REQUIRED WORK » Only the lines holding "conventions" are wanted here; copy each from the listing.

═══ DATASET ═══

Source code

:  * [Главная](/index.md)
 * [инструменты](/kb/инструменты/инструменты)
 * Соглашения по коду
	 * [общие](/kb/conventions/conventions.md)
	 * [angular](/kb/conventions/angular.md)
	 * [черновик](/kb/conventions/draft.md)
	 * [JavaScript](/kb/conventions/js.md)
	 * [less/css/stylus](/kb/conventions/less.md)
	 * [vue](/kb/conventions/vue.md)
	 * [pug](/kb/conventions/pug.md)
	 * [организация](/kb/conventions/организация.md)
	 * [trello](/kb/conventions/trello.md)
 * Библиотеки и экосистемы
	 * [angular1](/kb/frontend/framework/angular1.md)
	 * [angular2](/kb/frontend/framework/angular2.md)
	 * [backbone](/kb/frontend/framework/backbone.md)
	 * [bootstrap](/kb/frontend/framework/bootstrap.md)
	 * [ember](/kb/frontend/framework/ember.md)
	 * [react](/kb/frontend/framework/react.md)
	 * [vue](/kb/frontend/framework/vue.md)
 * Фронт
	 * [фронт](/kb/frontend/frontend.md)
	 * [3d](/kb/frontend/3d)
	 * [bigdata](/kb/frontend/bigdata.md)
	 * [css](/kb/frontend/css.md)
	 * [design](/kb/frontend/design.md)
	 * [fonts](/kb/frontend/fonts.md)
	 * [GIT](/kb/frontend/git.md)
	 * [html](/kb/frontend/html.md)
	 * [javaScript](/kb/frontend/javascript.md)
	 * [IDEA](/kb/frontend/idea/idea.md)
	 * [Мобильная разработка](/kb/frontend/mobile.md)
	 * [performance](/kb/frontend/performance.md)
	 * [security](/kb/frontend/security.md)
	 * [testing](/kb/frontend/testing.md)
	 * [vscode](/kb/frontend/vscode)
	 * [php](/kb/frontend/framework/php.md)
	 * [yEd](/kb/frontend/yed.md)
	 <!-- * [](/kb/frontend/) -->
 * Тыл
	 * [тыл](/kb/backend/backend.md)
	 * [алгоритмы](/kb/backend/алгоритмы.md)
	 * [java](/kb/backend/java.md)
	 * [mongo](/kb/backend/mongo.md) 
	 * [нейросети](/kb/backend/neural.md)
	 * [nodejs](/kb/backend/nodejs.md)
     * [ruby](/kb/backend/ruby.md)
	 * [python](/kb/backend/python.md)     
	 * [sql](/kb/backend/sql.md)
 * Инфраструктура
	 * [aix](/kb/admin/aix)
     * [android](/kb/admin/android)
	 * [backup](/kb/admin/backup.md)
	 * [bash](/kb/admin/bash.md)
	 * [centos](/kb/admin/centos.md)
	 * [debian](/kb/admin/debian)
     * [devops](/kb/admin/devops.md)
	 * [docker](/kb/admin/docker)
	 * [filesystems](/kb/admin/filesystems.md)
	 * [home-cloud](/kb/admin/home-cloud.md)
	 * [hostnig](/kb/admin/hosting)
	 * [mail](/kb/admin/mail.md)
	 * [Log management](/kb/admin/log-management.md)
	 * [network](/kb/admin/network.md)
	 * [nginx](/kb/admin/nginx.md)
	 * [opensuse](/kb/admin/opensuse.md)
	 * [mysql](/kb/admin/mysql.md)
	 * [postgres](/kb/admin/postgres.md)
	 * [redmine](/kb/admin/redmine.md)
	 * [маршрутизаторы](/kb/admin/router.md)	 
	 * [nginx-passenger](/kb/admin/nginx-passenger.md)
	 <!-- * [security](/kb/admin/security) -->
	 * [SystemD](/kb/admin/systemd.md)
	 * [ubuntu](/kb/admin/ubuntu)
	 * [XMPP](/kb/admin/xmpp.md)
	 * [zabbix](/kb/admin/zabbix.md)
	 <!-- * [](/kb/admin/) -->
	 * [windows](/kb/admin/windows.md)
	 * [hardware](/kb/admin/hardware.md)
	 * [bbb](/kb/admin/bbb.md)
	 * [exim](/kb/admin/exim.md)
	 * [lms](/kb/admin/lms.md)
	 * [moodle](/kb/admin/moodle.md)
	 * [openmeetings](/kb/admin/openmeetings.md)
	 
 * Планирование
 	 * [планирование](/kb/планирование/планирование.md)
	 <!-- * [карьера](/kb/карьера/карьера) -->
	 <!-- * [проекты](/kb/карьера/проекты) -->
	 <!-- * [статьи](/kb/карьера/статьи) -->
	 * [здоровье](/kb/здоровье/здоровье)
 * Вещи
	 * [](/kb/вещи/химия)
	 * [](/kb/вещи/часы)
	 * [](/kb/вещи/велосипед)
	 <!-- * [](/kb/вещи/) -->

═══
═══ DATASET ═══

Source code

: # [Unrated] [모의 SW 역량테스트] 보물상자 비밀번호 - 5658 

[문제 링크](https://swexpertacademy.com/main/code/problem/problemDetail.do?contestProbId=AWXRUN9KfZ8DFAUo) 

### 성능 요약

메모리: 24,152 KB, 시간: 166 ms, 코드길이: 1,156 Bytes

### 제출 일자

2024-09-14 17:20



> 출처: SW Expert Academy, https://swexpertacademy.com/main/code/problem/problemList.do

═══

SOLUTION »
	 * [общие](/kb/conventions/conventions.md)
	 * [angular](/kb/conventions/angular.md)
	 * [черновик](/kb/conventions/draft.md)
	 * [JavaScript](/kb/conventions/js.md)
	 * [less/css/stylus](/kb/conventions/less.md)
	 * [vue](/kb/conventions/vue.md)
	 * [pug](/kb/conventions/pug.md)
	 * [организация](/kb/conventions/организация.md)
	 * [trello](/kb/conventions/trello.md)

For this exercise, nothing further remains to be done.